Cito de Lukács : “En el mundo moderno, ser hombre significa estar solo”[1]. Por eso el pensador habla de la novela como el formato paradigmático de la Modernidad: la novela es siempre el relato de los conflictos entre sujeto y mundo; el rodar, erosionarse y evolucionar de la personalidad contra una exterioridad incierta, contra los otros incognoscibles, incluso contra un sí mismo proyectado como objeto, como representación.
La primera novela moderna es, según muchos, Don Quijote de la Mancha, que narra el penoso periplo de un héroe en constante y tragicómico enfrentamiento con una España sombría, mezquina y retrógrada. Hace poco pude ver “El fantasma de la Libertad”, y cómo Buñuel ponía en boca de un soldado a quien iban a fusilar ese funesto “Vivan las cadenas” con el cual el pueblo español abominaba a principios del XIX del progresismo subjetivista y burgués que traía Francia y abrazaban voluntariamente esa indistinta pertenencia al vasallaje.
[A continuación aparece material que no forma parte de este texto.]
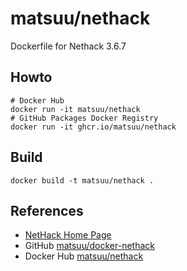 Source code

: matsuu/nethack
==============

Dockerfile for Nethack 3.6.7

## Howto

    # Docker Hub
    docker run -it matsuu/nethack
    # GitHub Packages Docker Registry
    docker run -it ghcr.io/matsuu/nethack

## Build

    docker build -t matsuu/nethack .

## References

- [NetHack Home Page](http://www.nethack.org/)
- GitHub [matsuu/docker-nethack](https://github.com/matsuu/docker-nethack)
- Docker Hub [matsuu/nethack](https://hub.docker.com/r/matsuu/nethack/)

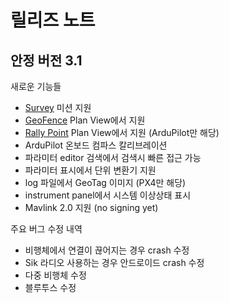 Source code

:# 릴리즈 노트

## 안정 버전 3.1

새로운 기능들

* [Survey](../PlanView/Survey.md) 미션 지원
* [GeoFence](../PlanView/PlanGeoFence.md) Plan View에서 지원
* [Rally Point](../PlanView/PlanRallyPoints.md) Plan View에서 지원 (ArduPilot만 해당)
* ArduPilot 온보드 컴파스 칼리브레이션
* 파라미터 editor 검색에서 검색시 빠른 접근 가능
* 파라미터 표시에서 단위 변환기 지원
* log 파일에서 GeoTag 이미지 (PX4만 해당)
* instrument panel에서 시스템 이상상태 표시
* Mavlink 2.0 지원 (no signing yet)


주요 버그 수정 내역

* 비행체에서 연결이 끊어지는 경우 crash 수정
* Sik 라디오 사용하는 경우 안드로이드 crash 수정
* 다중 비행체 수정
* 블루투스 수정
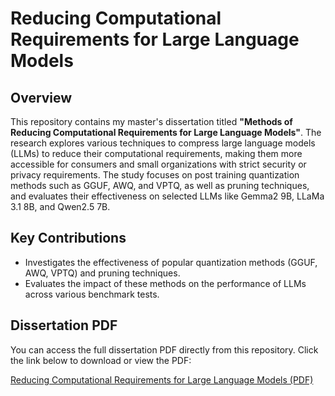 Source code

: # Reducing Computational Requirements for Large Language Models

## Overview

This repository contains my master's dissertation titled **"Methods of Reducing Computational Requirements for Large Language Models"**. The research explores various techniques to compress large language models (LLMs) to reduce their computational requirements, making them more accessible for consumers and small organizations with strict security or privacy requirements. The study focuses on post training quantization methods such as GGUF, AWQ, and VPTQ, as well as pruning techniques, and evaluates their effectiveness on selected LLMs like Gemma2 9B, LLaMa 3.1 8B, and Qwen2.5 7B.

## Key Contributions

- Investigates the effectiveness of popular quantization methods (GGUF, AWQ, VPTQ) and pruning techniques.
- Evaluates the impact of these methods on the performance of LLMs across various benchmark tests.

## Dissertation PDF

You can access the full dissertation PDF directly from this repository. Click the link below to download or view the PDF:

[Reducing Computational Requirements for Large Language Models (PDF)]([https://github.com/NillPointer/disertation-msc/blob/main/Reducing_Computational_Requirements_for_Large_Language_Models__Full_.pdf](https://github.com/NillPointer/disertation-msc/blob/master/Reducing_Computational_Requirements_for_Large_Language_Models__Full_.pdf))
Sí, la España rural y pedestre se ha representado en innumerables ocasiones como una fuerza involutiva y cruel.
El próximo Sábado tiene lugar en Huesca el festival ROMERÍA Y DESENGAÑO. En él se reúnen algunas propuestas musicales de un fenómeno que parece en alza y sobre todo, que parece responder a una soterrada pulsión que llevaba un tiempo gestándose en los círculos de la música independiente: la rehabilitación y puesta al día del folklore patrio. También habrá un mercado agroecológico, juegos tradicionales, vermut… Con ello intentamos que, más allá del simple acontecimiento musical, el festival sugiera todo un estilo de socialización, una determinada línea afectiva en las experiencias colectivas, que tenga que ver con una –muy revisada- conexión con el “pasado”.
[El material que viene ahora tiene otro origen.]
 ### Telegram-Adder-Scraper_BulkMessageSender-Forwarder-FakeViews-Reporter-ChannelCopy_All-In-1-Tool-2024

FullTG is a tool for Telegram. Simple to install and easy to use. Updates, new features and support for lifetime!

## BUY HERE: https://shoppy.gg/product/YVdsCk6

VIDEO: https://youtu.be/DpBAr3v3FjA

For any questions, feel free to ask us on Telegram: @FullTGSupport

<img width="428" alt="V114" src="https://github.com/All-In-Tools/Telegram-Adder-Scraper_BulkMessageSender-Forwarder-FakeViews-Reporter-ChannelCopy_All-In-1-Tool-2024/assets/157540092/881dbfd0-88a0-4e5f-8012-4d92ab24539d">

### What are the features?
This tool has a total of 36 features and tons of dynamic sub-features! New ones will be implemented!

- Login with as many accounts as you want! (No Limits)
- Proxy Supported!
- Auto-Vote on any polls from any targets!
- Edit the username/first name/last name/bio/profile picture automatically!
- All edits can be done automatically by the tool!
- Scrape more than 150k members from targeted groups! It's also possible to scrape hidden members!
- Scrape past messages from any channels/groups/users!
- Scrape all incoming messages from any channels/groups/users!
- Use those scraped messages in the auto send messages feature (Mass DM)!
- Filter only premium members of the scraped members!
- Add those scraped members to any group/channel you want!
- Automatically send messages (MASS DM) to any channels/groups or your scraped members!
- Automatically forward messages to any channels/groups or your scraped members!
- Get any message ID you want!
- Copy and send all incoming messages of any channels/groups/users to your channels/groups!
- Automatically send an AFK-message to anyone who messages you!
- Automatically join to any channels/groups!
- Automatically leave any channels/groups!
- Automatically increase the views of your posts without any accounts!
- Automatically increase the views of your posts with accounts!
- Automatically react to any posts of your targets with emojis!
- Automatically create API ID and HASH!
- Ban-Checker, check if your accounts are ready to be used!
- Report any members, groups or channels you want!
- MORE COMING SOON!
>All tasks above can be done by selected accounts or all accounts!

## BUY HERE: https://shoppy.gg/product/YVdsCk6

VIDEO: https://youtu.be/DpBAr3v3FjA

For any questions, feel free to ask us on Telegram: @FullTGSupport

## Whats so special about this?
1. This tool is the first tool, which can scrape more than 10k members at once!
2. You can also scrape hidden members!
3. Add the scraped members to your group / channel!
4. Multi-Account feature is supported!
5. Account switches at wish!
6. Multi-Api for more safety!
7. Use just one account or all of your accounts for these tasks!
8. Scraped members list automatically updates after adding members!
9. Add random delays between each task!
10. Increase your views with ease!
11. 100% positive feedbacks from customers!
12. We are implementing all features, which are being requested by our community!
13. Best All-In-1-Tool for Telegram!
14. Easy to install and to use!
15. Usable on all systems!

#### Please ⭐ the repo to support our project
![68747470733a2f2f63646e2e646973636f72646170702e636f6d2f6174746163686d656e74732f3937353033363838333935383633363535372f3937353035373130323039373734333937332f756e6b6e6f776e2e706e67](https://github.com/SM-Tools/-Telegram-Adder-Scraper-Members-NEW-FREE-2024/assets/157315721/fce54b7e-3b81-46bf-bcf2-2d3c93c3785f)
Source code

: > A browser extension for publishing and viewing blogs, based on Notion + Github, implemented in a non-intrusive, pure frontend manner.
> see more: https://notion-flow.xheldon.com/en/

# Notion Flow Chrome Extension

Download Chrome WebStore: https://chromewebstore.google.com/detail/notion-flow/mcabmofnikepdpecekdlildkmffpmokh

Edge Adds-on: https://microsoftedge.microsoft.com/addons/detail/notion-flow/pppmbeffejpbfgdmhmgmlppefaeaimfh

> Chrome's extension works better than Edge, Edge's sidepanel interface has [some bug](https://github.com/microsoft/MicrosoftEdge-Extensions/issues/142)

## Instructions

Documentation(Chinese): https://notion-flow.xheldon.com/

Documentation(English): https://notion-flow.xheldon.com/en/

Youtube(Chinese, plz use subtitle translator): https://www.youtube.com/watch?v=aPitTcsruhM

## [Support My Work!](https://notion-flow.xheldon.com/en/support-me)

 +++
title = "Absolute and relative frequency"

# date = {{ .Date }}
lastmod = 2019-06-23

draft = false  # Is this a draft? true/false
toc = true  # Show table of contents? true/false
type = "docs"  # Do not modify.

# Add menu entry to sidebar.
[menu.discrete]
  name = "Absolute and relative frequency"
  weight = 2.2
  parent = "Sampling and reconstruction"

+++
No me parece casual que se esté dando este fenómeno en la España actual, en la cual grandes sectores de la ciudadanía se han agrupado espontáneamente, por simpatía, al estar sometidos todos sus elementos a circunstancias y vivencias similares; como surgen ciertos rasgos arquitectónicos a partir de un clima determinado, o los acentos en el idioma se imprimen en la memoria. Han surgido asimismo, de la antipatía hacia esa nube de abstracciones transnacionales, de terminología macroeconómica amoral e irreductible a la medida del ser humano. Así el folklore, lastrado durante décadas por el tratamiento homogeneizador y sesgado que de él hizo el régimen franquista, se desempolva y adapta a la sensibilidad urbana contemporánea, recupera su flexibilidad, su valor de uso, su capacidad para erigir un material cultural colectivo y no escenificar la pantomima confesional de tanto pop underground reciente.
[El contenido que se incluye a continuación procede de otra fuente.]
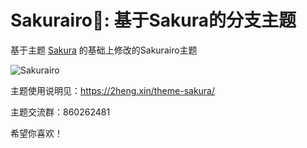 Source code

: ﻿Sakurairo🌸: 基于Sakura的分支主题
===

基于主题 [Sakura](https://github.com/mashirozx/Sakura) 的基础上修改的Sakurairo主题

![Sakurairo](https://asuhe.jp/wp-content/uploads/2020/03/screenshot.jpg)

主题使用说明见：<https://2heng.xin/theme-sakura/>

主题交流群：860262481

希望你喜欢！

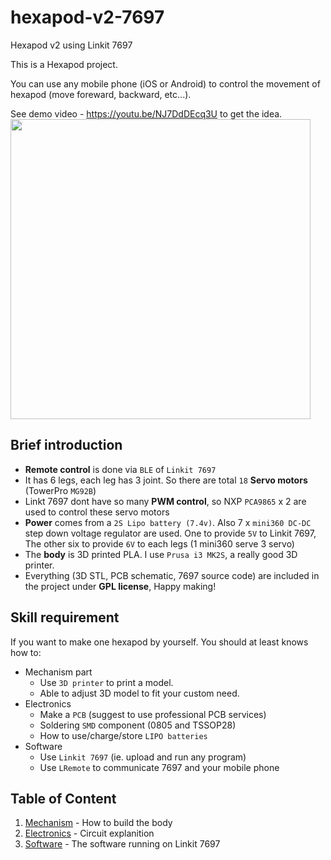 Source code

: # hexapod-v2-7697

Hexapod v2 using Linkit 7697


This is a Hexapod project.

You can use any mobile phone (iOS or Android) to control the movement of hexapod (move foreward, backward, etc...).

See demo video - https://youtu.be/NJ7DdDEcq3U to get the idea.
<a href='https://youtu.be/NJ7DdDEcq3U'><img width=480 src='http://img.youtube.com/vi/NJ7DdDEcq3U/0.jpg'/></a>

## Brief introduction

* **Remote control** is done via `BLE` of `Linkit 7697`
* It has 6 legs, each leg has 3 joint. So there are total `18` **Servo motors** (TowerPro `MG92B`)
* Linkt 7697 dont have so many **PWM control**, so NXP `PCA9865` x 2 are used to control these servo motors
* **Power** comes from a `2S Lipo battery (7.4v)`. Also 7 x `mini360 DC-DC` step down voltage regulator are used. One to provide `5V` to Linkit 7697, The other six to provide `6V` to each legs (1 mini360 serve 3 servo)
* The **body** is 3D printed PLA. I use `Prusa i3 MK2S`, a really good 3D printer.
* Everything (3D STL, PCB schematic, 7697 source code) are included in the project under **GPL license**, Happy making!

## Skill requirement

If you want to make one hexapod by yourself. You should at least knows how to:

* Mechanism part
    * Use `3D printer` to print a model.
    * Able to adjust 3D model to fit your custom need.
* Electronics
    * Make a `PCB` (suggest to use professional PCB services)
    * Soldering `SMD` component (0805 and TSSOP28)
    * How to use/charge/store `LIPO batteries`
* Software
    * Use `Linkit 7697` (ie. upload and run any program)
    * Use `LRemote` to communicate 7697 and your mobile phone

## Table of Content

1. [Mechanism](mechanism/) - How to build the body
1. [Electronics](electronics/) - Circuit explanition
1. [Software](software/) - The software running on Linkit 7697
No me malinterpreten: este no es el mismo folklore, carece de la incontestabilidad como monumento popular, como expresión capital de la colectividad de un pueblo. No es igual de auténtico, hay una autoconsciencia intelectual ya inevitable. Ahora bien: es real, como puede serlo una hortaliza a la que, conscientemente, se ha decidido hacer crecer sin ayuda de pesticidas.
Hace años escribí:
“El terruño es a la postre la ficción de un hogar, en el que todo es familiar, del que uno forma parte por derecho y sin esfuerzo, y dentro del cual el prójimo está esencialmente ligado a uno. El lugar en el que nunca se estará fuera de lugar, ante las zozobras psicológicas de un sujeto contemporáneo cada vez más desubicado, cada vez más fracturado”[2]
El folklore como una miscelánea afectiva, como un saco para identificar y por qué no, vestir estéticamente ciertos valores; una ficción útil en la construcción de la realidad.
Suele decirse que en tiempos de los romanos una ardilla podía recorrer la península ibérica de rama en rama. Ardillistas ibéricos, se os espera con entusiasmo en Huesca el próximo Sábado.